Okay, so maybe there’s sometimes more to sport hunting than just mindless plunking away at innocent, undeserving animals. Besides the selfish, sociopathic satisfaction they get out of snuffing out their fellow sentient
beings, some hunters are also motivated by the prospect of
eating the flesh of their conquests.
These so-called “sportsmen” (or women) are not starving or suffering in any way (outside of being burdened
with an abnormally low self esteem) at the time they commit their offenses — they just have a hankering for something perversely pleasurable to them. Here’s a description,
in a hunter’s own words, of how much he enjoyed consuming the flesh of a scarce, embattled trumpeter swan:
“You would think it would be goosey, but it’s more ducky,
tight grained, very flavorful. The fat was delicious. I
plucked it all the way to the chin and used the neck as a
sausage skin.” (From the article, “Utah hunters killed 20
rare trumpeter swans by accident this year. Here’s why
that matters.”)
Clearly, some of these sport-eaters fancy themselves
gourmets and may even pride themselves in their abilities
to turn a deceased carcass into a delectable feast, but the
same could probably have been said about Jeffery
Dahmer and his unfortunate victims.
And the fictional serial killer (based on an actual doctor
incarcerated in Mexico), Hannibal Lecter displayed typical hunter-bravado when he bragged to FBI agent Clarice
Starling: “A census taker once tried to test me. I ate his
liver with some fava beans and a nice Chianti.” Sorry to
tell self-excusatory sportsmen and other unapologetic
killers, murder does not magically become sacred once
your victims’ flesh passes through your digestive tract.
But, everyone has a right to feed themselves and their
family, don’t they?

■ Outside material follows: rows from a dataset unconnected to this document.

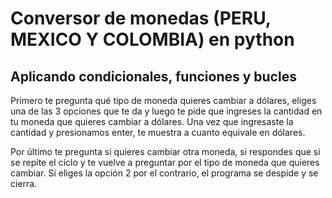 # Conversor de monedas (PERU, MEXICO Y COLOMBIA) en python
## Aplicando condicionales, funciones y bucles

Primero te pregunta qué tipo de moneda quieres cambiar a dólares, eliges una de las 3 opciones que te da y luego te pide que ingreses la cantidad en tu moneda que quieres cambiar a dólares. Una vez que ingresaste la cantidad y presionamos enter, te muestra a cuanto equivale en dólares.

Por último te pregunta si quieres cambiar otra moneda, si respondes que si se repite el ciclo y te vuelve a preguntar por el tipo de moneda que quieres cambiar. Si eliges la opción 2 por el contrario, el programa se despide y se cierra.
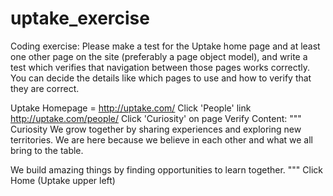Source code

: # uptake_exercise
Coding exercise:
Please make a test for the Uptake home page and at least one other page on the site (preferably a page object model), and write a test which verifies that navigation between those pages works correctly. You can decide the details like which pages to use and how to verify that they are correct.

Uptake Homepage = http://uptake.com/
Click 'People' link
http://uptake.com/people/
Click 'Curiosity' on page
Verify Content:
"""
Curiosity
We grow together by sharing experiences and exploring new territories. We are here because we believe in each other and what we all bring to the table.

We build amazing things by finding opportunities to learn together.
"""
Click Home (Uptake upper left)
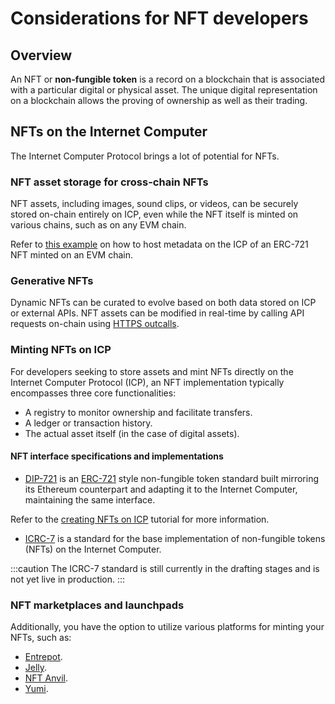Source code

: # Considerations for NFT developers

## Overview

An NFT or **non-fungible token** is a record on a blockchain that is associated with a particular digital or physical asset. The unique digital representation on a blockchain allows the proving of ownership as well as their trading.

## NFTs on the Internet Computer

The Internet Computer Protocol brings a lot of potential for NFTs. 

### NFT asset storage for cross-chain NFTs

NFT assets, including images, sound clips, or videos, can be securely stored on-chain entirely on ICP, even while the NFT itself is minted on various chains, such as on any EVM chain.

Refer to [this example](https://github.com/domwoe/erc-721-ic-assets) on how to host metadata on the ICP of an ERC-721 NFT minted on an EVM chain.

### Generative NFTs 

Dynamic NFTs can be curated to evolve based on both data stored on ICP or external APIs. NFT assets can be modified in real-time by calling API requests on-chain using [HTTPS outcalls](/https-outcalls).

### Minting NFTs on ICP

For developers seeking to store assets and mint NFTs directly on the Internet Computer Protocol (ICP), an NFT implementation typically encompasses three core functionalities:

- A registry to monitor ownership and facilitate transfers.
- A ledger or transaction history.
- The actual asset itself (in the case of digital assets).

#### NFT interface specifications and implementations

- [DIP-721](https://github.com/Psychedelic/DIP721) is an [ERC-721](https://eips.ethereum.org/EIPS/eip-721) style non-fungible token standard built mirroring its Ethereum counterpart and adapting it to the Internet Computer, maintaining the same interface.

Refer to the [creating NFTs on ICP](https://internetcomputer.org/docs/current/tutorials/developer-journey/level-5/5.4-NFT-tutorial#icrc-7) tutorial for more information.

- [ICRC-7](https://github.com/dfinity/ICRC/tree/54d98a82a626daad6f674f1b8e6b815785f6c8c5/ICRCs/ICRC-7) is a standard for the base implementation of non-fungible tokens (NFTs) on the Internet Computer.

:::caution
The ICRC-7 standard is still currently in the drafting stages and is not yet live in production.
:::

### NFT marketplaces and launchpads

Additionally, you have the option to utilize various platforms for minting your NFTs, such as:

- [Entrepot](https://entrepot.app/).
- [Jelly](https://jelly.xyz/).
- [NFT Anvil](https://nftanvil.com/).
- [Yumi](https://tppkg-ziaaa-aaaal-qatrq-cai.raw.icp0.io/).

Well, does everyone—all of nearly 7.8
billion humans and counting—have the right to subsist off
the backs of other animals when there are more humane
and sustainable ways to feed ourselves? How many selfproclaimed “subsistence” hunters are willing to give up
all their modern conveniences—their warm house, their
car, their cable TV or their ever-present and attendant
“reality” film crew—and live completely off the land like
a Neanderthal? Not many, I’m sure—at least not indefinitely. That I can guarantee.
Deer, along with most other animal species—besides
Homo sapiens, have built-in mechanisms that cause their
reproduction rate to slow down when their population is
high or food is scarce. Though state “game” departments
are loath to share any information that might work against
one of their arguments for selling hunting licenses, even
they know that in reality the wildlife can ultimately take
care of their own. According to the Western Association
of Fish and Wildlife Agencies, “A mule deer herd that is
at or above the carrying capacity of its habitat may produce fewer fawns than one that is below carrying capacity.” https://docplayer.net/133460707-Of-nebraska-lincoln.html
The fact is, hunting encourages ungulates to reproduce
more, thus seemingly warranting the alleged need for population controls via, you guessed it, more hunting.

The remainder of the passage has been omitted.